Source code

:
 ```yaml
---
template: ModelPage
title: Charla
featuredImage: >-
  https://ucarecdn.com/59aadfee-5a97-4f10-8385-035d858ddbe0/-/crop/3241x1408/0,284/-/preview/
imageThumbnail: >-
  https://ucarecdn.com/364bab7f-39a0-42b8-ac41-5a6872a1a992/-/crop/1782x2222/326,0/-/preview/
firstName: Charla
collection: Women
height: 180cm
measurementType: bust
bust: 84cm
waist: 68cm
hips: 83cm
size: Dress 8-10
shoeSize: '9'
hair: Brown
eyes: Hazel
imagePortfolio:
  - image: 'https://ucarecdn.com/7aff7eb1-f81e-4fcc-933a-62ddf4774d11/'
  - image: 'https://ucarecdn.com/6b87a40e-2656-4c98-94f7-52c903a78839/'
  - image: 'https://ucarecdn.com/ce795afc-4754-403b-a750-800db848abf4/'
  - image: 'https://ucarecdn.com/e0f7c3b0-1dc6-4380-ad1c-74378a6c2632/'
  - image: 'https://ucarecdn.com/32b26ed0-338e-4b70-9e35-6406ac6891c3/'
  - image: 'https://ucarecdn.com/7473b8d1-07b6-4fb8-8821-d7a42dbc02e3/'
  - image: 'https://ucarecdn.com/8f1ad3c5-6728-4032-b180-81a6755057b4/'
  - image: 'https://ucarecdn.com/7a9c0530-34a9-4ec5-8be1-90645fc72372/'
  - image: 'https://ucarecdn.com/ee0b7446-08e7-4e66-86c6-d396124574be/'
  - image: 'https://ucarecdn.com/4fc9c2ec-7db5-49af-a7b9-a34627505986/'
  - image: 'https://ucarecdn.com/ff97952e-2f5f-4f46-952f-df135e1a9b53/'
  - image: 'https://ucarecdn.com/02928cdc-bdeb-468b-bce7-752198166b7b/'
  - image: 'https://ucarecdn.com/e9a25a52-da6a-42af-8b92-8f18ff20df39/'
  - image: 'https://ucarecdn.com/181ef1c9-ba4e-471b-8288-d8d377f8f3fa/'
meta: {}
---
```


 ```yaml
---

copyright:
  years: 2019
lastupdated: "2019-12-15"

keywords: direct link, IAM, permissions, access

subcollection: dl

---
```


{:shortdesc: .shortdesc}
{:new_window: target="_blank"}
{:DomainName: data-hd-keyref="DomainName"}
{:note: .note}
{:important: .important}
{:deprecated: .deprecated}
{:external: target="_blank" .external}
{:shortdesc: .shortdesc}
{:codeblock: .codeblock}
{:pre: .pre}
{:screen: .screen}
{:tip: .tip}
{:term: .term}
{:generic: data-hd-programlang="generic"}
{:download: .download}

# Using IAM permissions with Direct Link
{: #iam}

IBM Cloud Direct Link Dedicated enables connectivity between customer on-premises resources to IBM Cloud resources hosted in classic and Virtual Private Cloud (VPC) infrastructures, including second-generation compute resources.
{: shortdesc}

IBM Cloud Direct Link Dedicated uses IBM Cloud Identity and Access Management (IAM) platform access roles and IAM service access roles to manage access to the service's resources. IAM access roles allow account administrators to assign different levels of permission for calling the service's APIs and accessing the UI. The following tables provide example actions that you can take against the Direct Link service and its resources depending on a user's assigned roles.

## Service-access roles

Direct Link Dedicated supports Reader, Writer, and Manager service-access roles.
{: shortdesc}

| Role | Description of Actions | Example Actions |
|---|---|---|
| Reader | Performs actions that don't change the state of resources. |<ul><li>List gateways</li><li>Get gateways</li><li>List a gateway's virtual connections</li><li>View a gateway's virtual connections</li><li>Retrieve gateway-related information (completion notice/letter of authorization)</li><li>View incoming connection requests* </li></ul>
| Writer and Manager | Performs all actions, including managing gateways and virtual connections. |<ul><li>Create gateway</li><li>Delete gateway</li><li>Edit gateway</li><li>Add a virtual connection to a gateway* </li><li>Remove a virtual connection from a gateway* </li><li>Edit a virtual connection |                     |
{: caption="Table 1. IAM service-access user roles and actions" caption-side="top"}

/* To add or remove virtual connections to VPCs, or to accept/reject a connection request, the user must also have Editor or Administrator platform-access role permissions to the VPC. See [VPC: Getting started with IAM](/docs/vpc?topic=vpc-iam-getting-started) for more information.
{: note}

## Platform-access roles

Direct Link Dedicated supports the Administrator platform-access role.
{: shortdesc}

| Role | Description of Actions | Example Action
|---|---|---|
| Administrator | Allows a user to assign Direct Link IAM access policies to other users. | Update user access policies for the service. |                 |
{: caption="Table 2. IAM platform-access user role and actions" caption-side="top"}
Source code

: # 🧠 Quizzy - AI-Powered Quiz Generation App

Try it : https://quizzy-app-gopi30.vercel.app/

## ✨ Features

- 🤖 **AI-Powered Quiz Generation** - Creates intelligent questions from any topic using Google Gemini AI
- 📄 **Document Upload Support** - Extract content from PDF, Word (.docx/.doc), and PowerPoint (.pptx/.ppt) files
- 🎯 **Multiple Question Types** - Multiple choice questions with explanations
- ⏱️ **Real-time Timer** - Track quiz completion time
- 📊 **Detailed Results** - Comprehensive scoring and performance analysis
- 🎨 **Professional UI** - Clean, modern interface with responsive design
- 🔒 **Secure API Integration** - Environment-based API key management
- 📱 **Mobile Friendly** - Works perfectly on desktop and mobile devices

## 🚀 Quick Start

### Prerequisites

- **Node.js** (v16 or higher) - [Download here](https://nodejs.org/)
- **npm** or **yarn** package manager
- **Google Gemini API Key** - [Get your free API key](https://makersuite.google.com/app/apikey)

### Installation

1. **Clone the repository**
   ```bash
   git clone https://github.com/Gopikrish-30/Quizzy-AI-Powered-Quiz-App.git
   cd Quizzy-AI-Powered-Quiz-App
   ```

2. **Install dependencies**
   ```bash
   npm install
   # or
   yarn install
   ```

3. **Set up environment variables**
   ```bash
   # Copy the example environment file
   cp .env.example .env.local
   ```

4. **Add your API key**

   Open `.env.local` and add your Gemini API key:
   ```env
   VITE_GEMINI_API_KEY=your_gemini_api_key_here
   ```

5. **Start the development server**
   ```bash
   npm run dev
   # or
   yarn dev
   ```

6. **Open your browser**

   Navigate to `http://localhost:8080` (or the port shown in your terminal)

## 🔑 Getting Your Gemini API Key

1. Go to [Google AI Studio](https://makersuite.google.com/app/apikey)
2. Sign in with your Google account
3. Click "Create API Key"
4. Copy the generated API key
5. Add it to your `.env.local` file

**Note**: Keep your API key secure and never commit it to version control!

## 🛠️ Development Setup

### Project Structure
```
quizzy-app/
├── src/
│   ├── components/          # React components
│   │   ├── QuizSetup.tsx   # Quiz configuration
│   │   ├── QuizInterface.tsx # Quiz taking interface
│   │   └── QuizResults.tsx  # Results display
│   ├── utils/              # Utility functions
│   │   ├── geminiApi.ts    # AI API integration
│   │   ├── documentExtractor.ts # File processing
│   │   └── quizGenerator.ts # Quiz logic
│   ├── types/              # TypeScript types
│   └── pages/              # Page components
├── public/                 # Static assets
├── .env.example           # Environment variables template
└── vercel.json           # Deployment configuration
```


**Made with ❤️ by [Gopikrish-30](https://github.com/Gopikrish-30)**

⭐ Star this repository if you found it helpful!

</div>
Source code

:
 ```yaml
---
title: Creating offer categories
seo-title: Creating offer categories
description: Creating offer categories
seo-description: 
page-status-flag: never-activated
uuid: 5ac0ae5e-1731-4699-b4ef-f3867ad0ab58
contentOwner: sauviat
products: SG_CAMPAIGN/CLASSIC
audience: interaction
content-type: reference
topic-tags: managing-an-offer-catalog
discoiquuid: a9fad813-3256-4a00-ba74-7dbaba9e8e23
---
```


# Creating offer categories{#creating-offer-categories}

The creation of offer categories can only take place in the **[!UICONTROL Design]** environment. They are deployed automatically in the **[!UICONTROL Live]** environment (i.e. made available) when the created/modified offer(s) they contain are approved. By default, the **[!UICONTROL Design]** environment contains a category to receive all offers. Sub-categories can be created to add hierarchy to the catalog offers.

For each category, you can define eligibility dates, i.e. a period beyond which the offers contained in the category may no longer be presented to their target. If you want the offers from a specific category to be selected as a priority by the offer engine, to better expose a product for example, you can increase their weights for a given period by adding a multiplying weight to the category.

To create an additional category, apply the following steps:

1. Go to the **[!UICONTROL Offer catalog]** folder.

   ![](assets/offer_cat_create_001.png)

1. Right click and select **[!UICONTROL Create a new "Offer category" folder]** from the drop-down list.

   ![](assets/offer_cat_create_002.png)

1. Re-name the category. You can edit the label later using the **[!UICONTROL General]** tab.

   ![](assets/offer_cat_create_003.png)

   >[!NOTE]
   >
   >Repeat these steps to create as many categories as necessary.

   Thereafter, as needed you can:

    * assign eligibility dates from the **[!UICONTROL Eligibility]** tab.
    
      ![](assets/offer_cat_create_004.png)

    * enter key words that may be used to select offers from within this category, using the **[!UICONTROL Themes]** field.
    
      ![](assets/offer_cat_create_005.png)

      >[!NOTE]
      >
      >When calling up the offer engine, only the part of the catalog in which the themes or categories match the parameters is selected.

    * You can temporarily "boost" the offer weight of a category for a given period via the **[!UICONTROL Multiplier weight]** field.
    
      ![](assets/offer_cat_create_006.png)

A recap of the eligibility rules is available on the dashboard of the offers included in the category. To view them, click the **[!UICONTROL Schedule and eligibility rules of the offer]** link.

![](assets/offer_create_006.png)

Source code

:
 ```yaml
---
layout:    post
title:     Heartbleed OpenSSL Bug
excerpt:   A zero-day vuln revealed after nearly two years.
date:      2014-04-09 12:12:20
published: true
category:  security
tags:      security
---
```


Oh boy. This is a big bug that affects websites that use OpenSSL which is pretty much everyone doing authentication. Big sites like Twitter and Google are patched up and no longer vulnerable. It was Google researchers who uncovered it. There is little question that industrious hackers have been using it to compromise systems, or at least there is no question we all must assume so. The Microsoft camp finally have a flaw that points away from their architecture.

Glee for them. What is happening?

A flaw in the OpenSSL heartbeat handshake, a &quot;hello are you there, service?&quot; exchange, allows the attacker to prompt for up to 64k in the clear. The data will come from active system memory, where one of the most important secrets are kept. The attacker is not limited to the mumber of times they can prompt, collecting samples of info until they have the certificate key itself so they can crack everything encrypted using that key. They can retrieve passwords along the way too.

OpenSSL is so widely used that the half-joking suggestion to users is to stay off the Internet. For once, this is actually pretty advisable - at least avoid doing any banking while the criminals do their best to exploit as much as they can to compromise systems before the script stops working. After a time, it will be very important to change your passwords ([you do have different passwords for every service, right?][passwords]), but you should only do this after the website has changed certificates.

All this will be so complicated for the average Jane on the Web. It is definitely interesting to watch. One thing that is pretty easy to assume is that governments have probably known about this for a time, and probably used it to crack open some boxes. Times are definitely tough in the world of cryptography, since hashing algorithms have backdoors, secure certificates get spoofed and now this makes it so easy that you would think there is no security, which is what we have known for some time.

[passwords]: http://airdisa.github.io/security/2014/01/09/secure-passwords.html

═══

**Task directions**
Show every line of the material that includes the string "preview".

**Solution to this exercise**
  https://ucarecdn.com/59aadfee-5a97-4f10-8385-035d858ddbe0/-/crop/3241x1408/0,284/-/preview/
  https://ucarecdn.com/364bab7f-39a0-42b8-ac41-5a6872a1a992/-/crop/1782x2222/326,0/-/preview/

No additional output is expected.